La synthèse sur la conférence-débat sur le thème "le développement industriel de la vallée de la Seine et sa coordination avec le développement du Grand Paris" est désormais en ligne.

Jacques Attali, Olivier Gantois, Philippe Eudeline, et Laurent Manière ont échangé leurs réflexions autour de ce thème.

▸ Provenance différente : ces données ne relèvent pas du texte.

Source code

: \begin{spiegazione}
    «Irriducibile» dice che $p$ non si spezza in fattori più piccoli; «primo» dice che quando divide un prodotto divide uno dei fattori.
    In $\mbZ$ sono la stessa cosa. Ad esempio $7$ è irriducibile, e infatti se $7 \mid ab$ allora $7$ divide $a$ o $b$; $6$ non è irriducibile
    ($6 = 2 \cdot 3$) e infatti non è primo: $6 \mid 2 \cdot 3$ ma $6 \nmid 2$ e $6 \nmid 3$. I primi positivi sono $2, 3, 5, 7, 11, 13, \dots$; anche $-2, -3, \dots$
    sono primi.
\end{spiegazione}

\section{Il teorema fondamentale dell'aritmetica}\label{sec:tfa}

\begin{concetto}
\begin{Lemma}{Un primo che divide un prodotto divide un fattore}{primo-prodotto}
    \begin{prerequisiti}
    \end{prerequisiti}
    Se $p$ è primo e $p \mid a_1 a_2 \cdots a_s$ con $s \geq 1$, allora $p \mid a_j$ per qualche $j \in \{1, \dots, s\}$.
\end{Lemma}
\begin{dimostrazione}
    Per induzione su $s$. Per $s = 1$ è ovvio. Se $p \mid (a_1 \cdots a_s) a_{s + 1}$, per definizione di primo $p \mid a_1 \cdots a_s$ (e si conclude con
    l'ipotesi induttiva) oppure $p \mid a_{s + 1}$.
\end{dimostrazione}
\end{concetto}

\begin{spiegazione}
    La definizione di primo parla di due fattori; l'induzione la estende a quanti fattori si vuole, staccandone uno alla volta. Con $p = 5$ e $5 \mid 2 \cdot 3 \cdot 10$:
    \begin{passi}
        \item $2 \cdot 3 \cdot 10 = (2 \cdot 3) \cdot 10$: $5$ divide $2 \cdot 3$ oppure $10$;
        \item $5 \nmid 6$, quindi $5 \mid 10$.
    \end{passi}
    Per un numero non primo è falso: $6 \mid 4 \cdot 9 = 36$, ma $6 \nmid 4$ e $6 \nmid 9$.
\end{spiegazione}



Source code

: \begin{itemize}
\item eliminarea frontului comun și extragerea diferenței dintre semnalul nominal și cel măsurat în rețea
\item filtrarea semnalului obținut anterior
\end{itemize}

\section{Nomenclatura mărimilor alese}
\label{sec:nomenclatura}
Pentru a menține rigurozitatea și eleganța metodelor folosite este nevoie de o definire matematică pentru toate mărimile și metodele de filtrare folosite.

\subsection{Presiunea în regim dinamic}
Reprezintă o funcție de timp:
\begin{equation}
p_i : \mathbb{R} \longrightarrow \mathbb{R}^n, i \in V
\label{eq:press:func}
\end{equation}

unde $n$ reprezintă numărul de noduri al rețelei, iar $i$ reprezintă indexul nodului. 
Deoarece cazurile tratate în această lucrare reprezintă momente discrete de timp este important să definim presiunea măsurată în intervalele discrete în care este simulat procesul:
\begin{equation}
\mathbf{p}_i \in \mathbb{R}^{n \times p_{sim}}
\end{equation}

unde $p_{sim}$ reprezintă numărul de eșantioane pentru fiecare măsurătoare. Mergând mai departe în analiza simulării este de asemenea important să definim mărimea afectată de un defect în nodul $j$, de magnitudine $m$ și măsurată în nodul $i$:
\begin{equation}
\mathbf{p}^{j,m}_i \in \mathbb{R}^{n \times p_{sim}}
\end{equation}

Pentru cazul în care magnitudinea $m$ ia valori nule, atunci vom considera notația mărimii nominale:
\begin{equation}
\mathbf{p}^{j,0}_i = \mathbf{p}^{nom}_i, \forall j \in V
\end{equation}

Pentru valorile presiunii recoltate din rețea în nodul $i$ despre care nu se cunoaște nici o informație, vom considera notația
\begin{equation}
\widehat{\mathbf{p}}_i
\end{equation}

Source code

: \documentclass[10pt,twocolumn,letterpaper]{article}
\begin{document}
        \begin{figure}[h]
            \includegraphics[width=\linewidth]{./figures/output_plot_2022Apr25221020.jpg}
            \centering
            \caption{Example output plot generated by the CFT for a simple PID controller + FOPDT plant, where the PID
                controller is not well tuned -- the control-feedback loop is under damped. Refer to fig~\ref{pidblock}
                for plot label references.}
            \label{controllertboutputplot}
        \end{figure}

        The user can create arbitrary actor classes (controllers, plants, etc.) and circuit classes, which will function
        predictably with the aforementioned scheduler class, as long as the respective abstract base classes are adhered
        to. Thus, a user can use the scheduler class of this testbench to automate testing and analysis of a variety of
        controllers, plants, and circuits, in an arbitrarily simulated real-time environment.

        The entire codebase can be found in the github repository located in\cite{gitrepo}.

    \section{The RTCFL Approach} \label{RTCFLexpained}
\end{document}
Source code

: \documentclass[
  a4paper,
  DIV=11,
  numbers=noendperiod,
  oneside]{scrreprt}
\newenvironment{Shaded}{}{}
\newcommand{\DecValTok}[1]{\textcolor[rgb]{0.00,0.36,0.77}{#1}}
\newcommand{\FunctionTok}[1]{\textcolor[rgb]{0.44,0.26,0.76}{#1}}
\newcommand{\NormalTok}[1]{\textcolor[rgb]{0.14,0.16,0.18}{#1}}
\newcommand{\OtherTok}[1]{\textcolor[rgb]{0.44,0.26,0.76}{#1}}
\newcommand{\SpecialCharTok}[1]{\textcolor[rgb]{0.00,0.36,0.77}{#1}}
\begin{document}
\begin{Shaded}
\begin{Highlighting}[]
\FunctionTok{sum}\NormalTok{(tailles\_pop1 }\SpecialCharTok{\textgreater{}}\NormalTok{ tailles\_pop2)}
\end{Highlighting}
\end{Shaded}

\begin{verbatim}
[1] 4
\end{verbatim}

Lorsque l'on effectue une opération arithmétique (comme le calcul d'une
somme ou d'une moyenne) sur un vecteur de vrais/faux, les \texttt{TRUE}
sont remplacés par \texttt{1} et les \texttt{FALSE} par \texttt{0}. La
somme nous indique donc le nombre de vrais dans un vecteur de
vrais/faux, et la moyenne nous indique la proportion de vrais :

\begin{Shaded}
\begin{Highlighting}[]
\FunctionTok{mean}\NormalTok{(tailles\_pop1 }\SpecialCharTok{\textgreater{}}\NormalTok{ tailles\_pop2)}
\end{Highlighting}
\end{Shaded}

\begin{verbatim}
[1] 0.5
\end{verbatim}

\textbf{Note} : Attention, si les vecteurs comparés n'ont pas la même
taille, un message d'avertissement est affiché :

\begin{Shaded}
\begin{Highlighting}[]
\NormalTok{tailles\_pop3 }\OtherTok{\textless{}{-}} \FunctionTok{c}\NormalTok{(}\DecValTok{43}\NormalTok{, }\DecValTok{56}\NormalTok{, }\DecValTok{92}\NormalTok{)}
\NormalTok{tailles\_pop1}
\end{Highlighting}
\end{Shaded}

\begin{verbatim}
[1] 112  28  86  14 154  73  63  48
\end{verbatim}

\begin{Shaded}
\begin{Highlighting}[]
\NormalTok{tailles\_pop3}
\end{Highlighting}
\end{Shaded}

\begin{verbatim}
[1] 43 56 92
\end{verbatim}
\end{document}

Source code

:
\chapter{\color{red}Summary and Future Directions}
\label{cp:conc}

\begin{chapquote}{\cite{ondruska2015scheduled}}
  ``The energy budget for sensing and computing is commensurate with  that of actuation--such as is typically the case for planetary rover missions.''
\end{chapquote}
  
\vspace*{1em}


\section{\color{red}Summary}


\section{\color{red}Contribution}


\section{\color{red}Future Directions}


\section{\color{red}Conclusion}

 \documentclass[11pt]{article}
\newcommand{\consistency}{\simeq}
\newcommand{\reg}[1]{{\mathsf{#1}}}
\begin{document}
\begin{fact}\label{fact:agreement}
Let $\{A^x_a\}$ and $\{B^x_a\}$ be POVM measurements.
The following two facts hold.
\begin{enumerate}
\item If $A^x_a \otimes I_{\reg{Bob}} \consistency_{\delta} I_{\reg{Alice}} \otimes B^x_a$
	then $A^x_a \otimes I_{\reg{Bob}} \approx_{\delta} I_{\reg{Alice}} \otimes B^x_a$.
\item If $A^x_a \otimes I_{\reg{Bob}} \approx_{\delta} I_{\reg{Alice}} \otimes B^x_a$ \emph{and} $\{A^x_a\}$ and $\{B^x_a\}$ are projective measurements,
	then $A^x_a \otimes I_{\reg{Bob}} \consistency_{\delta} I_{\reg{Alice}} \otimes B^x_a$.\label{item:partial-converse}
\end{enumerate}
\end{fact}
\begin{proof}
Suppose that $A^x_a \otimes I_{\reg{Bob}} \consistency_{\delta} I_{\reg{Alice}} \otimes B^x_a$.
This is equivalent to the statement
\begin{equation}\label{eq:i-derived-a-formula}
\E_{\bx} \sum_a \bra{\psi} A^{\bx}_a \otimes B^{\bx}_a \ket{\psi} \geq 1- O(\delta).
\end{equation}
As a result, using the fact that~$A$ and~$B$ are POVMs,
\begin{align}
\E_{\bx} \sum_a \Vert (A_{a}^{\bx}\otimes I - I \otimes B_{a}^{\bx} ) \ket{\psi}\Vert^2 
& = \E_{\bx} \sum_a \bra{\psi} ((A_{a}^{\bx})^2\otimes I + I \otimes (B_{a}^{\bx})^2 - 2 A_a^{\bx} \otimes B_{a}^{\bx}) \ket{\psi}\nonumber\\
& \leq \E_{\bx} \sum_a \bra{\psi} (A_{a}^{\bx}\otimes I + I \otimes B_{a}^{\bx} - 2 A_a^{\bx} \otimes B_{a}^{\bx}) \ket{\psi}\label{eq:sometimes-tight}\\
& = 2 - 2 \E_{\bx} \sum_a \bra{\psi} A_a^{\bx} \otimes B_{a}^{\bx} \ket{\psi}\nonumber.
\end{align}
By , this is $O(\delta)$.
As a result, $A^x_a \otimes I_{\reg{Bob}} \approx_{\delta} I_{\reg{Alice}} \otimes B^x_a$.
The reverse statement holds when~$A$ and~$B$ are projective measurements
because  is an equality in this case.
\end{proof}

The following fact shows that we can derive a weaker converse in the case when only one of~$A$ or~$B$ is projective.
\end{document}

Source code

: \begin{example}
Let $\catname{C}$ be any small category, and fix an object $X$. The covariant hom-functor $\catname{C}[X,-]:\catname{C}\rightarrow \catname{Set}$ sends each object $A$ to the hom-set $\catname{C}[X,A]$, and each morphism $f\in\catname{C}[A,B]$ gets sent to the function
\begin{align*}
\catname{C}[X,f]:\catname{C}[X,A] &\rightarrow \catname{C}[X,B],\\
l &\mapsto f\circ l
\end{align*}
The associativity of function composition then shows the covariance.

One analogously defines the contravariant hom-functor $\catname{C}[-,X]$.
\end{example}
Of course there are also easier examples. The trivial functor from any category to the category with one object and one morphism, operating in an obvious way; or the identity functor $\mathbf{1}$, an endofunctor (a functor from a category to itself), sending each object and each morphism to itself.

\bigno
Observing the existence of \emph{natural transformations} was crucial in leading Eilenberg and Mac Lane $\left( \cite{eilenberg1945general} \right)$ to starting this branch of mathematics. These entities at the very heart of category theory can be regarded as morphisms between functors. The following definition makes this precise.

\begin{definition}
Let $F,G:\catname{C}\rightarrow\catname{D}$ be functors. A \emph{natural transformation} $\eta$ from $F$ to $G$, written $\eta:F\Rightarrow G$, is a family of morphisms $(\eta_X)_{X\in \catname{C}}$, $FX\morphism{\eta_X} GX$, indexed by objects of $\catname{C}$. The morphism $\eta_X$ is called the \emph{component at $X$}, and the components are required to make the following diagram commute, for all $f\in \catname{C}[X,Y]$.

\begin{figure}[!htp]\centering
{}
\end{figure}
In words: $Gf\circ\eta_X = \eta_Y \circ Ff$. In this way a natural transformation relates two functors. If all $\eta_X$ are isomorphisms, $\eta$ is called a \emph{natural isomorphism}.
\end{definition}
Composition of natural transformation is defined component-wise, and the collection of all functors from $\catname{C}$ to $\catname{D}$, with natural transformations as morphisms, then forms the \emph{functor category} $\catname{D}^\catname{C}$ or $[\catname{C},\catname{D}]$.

Conférence vendredi 11 juin 2010 à Notre-Dame-de-Gravenchon

Thématique : « Le développement industriel de la vallée de la Seine et sa coordination avec le développement du Grand Paris »

Intervenants

Autour de Jacques Attali, chargé de la mission de réflexion prospective sur les opportunités de développement de l’axe Seine dans le cadre du Grand Paris,
Olivier Gantois, délégué général de l’Union Française des Industries Pétrolières (UFIP),
Philippe Eudeline, directeur technique chez Thalès et président de l’association AéroEspace,
Laurent Manière, délégué de Normandie Développement.

Le contexte

Après une mission de plusieurs mois sur le terrain, Jacques Attali a rendu ses conclusions et a décliné 50 propositions dans le rapport «Paris et la mer : la Seine est Capitale» paru aux éditions Fayard. Les Chambres de Commerce et d’Industrie de la Seine s’engagent activement dans cette démarche en organisant entre mai et juin 2010 quatre conférences, sur quatre thématiques, dans quatre villes du territoire. La première, «Portuaire, enjeux économiques et dimension maritime du Grand Paris» s’était déroulée le 27 mai dernier à la CCI du Havre.

Les propos

Le développement industriel de la région

Jacques Attali rappelle quelques idées phares présentées dans son rapport : il existe un lien fort qui rassemble Paris, Rouen et Le Havre, c’est la Seine et ses ports. La capitale française ne peut rien être sans Le Havre car toute grande capitale mondiale se doit d’avoir un port. Le moment est venu de passer à l’action au plus vite car il existe un danger réel, celui d’une Europe qui crée une dynamique vers les pays du nord. Paris cherche aujourd’hui un débouché vers la mer et se tourne plutôt à l’heure actuelle vers Anvers et Rotterdam.

Selon l’auteur du rapport, plusieurs conditions régissent l’action : la construction de la ligne à grande vitesse entre Paris, Rouen et Le Havre, mais également un réel éveil de la vallée, le développement des infrastructures régionales et du port havrais afin qu’il devienne le port de Paris, le port de la France.

Ce qui donne une force supplémentaire à ce territoire, c’est son secteur industriel : «Cette région traditionnellement industrielle, grâce au pétrole, au potentiel de l’agro-alimentaire, mais aussi aux 14 sites Seveso qui représentent des compétences extraordinaires d’expertise, doit saisir sa chance du développement industriel. Si les choix ne sont pas faits cette année, cela rendra les choses encore plus difficiles parce que les dépenses publiques vont de toute évidence diminuer dans le cadre du budget 2011. C’est une question de vie ou de mort de la région.»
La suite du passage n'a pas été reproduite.